EXERCISE BRIEF:
Find the line with "和 3D 混合的内容，这些内容能被操作系统理解，在共享空间中[统一渲染]()。" and the line with "为了避免跟主流 Web 割裂，继承已有的" in the entries below; output exactly those two lines, every line between them, and no others.

(Beginning of SUPPLIED RECORDS)

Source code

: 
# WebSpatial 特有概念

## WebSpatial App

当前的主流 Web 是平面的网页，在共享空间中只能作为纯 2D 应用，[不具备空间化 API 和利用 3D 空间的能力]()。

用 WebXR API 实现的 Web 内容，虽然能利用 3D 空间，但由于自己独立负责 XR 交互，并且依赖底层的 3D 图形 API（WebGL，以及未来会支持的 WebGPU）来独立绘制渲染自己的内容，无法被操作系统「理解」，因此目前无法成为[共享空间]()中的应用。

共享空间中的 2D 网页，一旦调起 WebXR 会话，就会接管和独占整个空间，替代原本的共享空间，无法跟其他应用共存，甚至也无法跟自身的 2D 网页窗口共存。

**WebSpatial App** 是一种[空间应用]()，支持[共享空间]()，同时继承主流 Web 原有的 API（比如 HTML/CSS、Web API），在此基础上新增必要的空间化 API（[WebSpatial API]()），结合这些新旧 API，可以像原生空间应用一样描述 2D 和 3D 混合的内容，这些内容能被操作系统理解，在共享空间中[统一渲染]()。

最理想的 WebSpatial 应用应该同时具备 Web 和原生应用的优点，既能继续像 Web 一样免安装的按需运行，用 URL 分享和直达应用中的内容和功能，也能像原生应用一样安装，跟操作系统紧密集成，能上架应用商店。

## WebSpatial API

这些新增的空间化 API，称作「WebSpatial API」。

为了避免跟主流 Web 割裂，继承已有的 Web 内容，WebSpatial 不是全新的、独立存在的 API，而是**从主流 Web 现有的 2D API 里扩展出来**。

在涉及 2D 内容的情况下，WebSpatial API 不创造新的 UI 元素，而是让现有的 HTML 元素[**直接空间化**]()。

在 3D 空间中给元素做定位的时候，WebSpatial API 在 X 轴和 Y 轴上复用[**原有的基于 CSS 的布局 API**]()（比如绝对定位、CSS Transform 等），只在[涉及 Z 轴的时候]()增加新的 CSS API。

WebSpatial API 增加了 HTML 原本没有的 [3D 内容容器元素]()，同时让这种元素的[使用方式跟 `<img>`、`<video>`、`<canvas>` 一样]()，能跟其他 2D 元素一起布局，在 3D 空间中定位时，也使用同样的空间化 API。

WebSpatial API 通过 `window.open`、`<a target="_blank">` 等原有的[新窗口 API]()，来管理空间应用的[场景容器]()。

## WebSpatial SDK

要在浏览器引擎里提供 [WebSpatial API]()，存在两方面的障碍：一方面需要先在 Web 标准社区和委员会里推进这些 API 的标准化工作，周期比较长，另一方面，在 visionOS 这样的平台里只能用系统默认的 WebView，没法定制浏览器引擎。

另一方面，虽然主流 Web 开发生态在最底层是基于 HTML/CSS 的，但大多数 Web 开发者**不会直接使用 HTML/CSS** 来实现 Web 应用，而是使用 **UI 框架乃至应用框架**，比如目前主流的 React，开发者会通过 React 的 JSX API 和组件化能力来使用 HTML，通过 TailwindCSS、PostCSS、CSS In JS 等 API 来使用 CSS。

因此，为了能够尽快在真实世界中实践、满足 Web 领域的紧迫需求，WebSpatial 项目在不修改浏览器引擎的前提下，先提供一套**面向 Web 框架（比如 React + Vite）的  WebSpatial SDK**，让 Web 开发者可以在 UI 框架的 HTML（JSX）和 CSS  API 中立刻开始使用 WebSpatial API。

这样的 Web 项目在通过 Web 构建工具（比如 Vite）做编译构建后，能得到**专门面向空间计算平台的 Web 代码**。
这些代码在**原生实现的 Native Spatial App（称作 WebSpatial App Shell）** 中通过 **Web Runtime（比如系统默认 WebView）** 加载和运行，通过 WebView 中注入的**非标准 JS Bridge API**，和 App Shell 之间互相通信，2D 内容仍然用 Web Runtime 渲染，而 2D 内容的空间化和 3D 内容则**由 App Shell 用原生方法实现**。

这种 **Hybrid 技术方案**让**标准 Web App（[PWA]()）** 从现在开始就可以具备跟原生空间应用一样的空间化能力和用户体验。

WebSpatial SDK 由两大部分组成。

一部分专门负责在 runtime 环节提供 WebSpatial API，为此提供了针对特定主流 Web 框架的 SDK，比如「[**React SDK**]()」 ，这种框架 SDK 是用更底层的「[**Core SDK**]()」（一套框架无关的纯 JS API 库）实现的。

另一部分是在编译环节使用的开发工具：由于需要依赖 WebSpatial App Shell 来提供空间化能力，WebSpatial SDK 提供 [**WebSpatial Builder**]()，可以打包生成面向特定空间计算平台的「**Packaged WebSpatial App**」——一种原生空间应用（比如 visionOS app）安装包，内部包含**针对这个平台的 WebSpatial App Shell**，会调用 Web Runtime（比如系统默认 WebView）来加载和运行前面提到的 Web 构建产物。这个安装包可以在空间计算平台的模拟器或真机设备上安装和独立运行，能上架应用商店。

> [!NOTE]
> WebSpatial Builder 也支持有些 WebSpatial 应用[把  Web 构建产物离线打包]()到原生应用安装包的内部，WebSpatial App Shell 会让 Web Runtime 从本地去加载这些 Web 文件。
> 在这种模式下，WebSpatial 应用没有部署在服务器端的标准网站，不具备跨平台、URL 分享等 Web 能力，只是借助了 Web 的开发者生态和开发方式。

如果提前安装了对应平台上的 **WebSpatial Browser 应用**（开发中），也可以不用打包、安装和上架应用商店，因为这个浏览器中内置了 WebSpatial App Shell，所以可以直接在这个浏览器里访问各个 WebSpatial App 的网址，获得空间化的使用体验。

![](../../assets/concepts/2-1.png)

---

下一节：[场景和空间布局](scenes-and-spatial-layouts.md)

(End of SUPPLIED RECORDS)

OUTPUT FOR THIS TASK:
**WebSpatial App** 是一种[空间应用]()，支持[共享空间]()，同时继承主流 Web 原有的 API（比如 HTML/CSS、Web API），在此基础上新增必要的空间化 API（[WebSpatial API]()），结合这些新旧 API，可以像原生空间应用一样描述 2D 和 3D 混合的内容，这些内容能被操作系统理解，在共享空间中[统一渲染]()。

最理想的 WebSpatial 应用应该同时具备 Web 和原生应用的优点，既能继续像 Web 一样免安装的按需运行，用 URL 分享和直达应用中的内容和功能，也能像原生应用一样安装，跟操作系统紧密集成，能上架应用商店。

## WebSpatial API

这些新增的空间化 API，称作「WebSpatial API」。

为了避免跟主流 Web 割裂，继承已有的 Web 内容，WebSpatial 不是全新的、独立存在的 API，而是**从主流 Web 现有的 2D API 里扩展出来**。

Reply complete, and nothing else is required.